La polémica sobre la legalidad de las unidades de potencia de Mercedes y Red Bull Ford Powertrains en la temporada 2026 de Fórmula 1 continúa generando debate. La controversia se originó tras las acusaciones de Honda y Audi, que señalaron una posible explotación de una laguna en el reglamento por parte de ambos fabricantes. Según estas denuncias, Mercedes y Red Bull habrían incrementado la relación de compresión del motor de combustión interna de 16.1 a 18.1 mediante el uso de materiales que se expanden con las altas temperaturas de funcionamiento, algo que la FIA mide en condiciones estáticas y ambiente, potencialmente proporcionando una ventaja de potencia de aproximadamente 15 caballos y una mejora en tiempos por vuelta entre tres y cuatro décimas.

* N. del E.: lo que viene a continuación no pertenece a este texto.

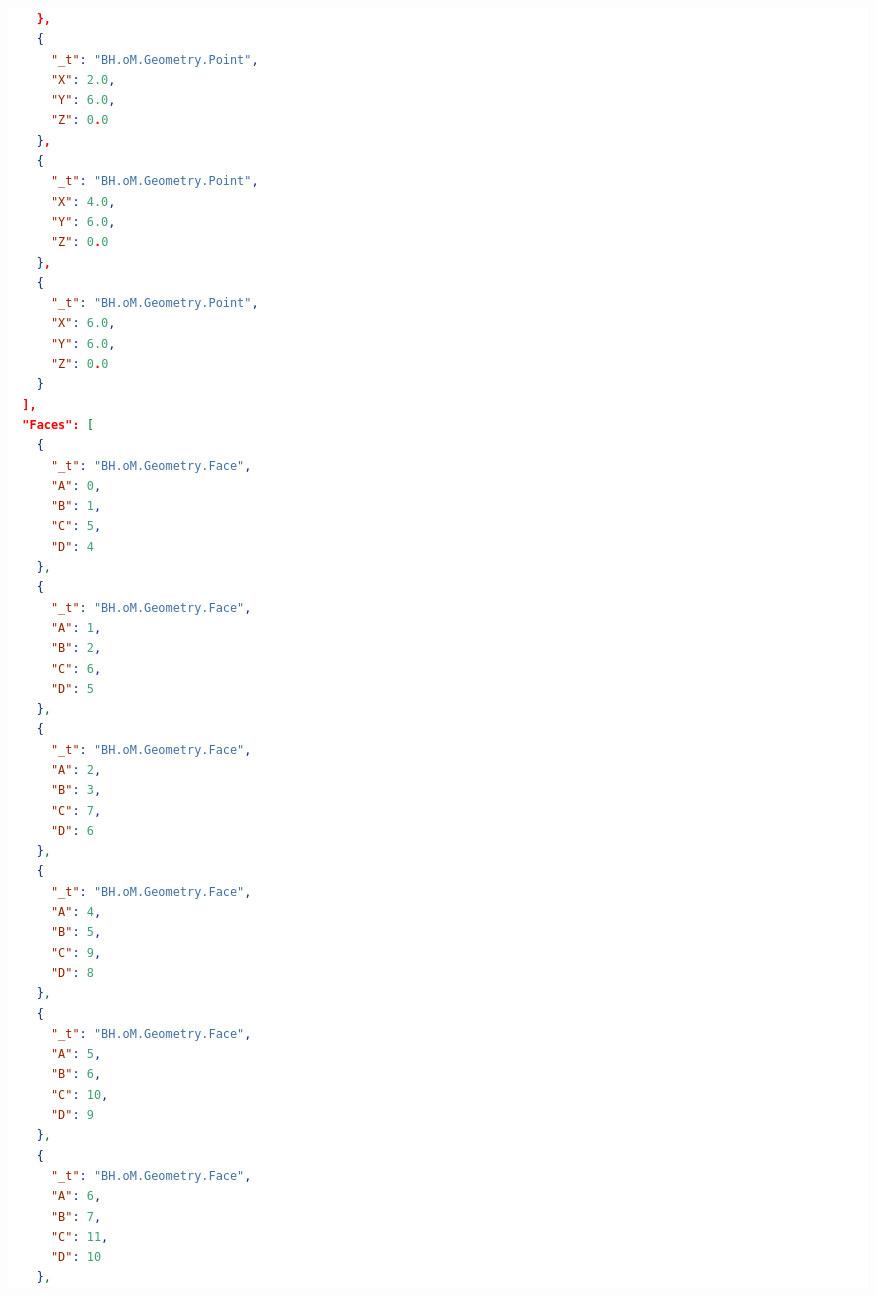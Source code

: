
 ``` json title="Example JSON"
    },
    {
      "_t": "BH.oM.Geometry.Point",
      "X": 2.0,
      "Y": 6.0,
      "Z": 0.0
    },
    {
      "_t": "BH.oM.Geometry.Point",
      "X": 4.0,
      "Y": 6.0,
      "Z": 0.0
    },
    {
      "_t": "BH.oM.Geometry.Point",
      "X": 6.0,
      "Y": 6.0,
      "Z": 0.0
    }
  ],
  "Faces": [
    {
      "_t": "BH.oM.Geometry.Face",
      "A": 0,
      "B": 1,
      "C": 5,
      "D": 4
    },
    {
      "_t": "BH.oM.Geometry.Face",
      "A": 1,
      "B": 2,
      "C": 6,
      "D": 5
    },
    {
      "_t": "BH.oM.Geometry.Face",
      "A": 2,
      "B": 3,
      "C": 7,
      "D": 6
    },
    {
      "_t": "BH.oM.Geometry.Face",
      "A": 4,
      "B": 5,
      "C": 9,
      "D": 8
    },
    {
      "_t": "BH.oM.Geometry.Face",
      "A": 5,
      "B": 6,
      "C": 10,
      "D": 9
    },
    {
      "_t": "BH.oM.Geometry.Face",
      "A": 6,
      "B": 7,
      "C": 11,
      "D": 10
    },
```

Ante estas sospechas, la Federación Internacional del Automóvil (FIA) organizó una reunión con técnicos y representantes de los equipos el 22 de enero, sin que se emitiera una resolución definitiva. Nikolas Tombazis, director técnico de monoplazas de la FIA, reconoció que existen áreas del reglamento que no son claras para todos y admitió que el término ‘laguna legal’ puede prestarse a múltiples interpretaciones.
Tombazis indicó que no hay evidencia de que se incumplan las normas y expresó su compromiso para que el asunto se resuelva de manera clara y firme antes del Gran Premio de Australia, programado para el 8 de marzo, con el fin de evitar controversias posteriores durante la temporada. Sin embargo, advirtió que, aunque se busque claridad, los equipos mantienen la libertad de presentar protestas si así lo deciden.
La FIA y todos los implicados trabajan para asegurar que el reglamento sea interpretado de forma uniforme y para evitar conflictos legales en el futuro inmediato, garantizando un inicio de temporada de Fórmula 1 sin tensiones en este tema crucial para la competencia.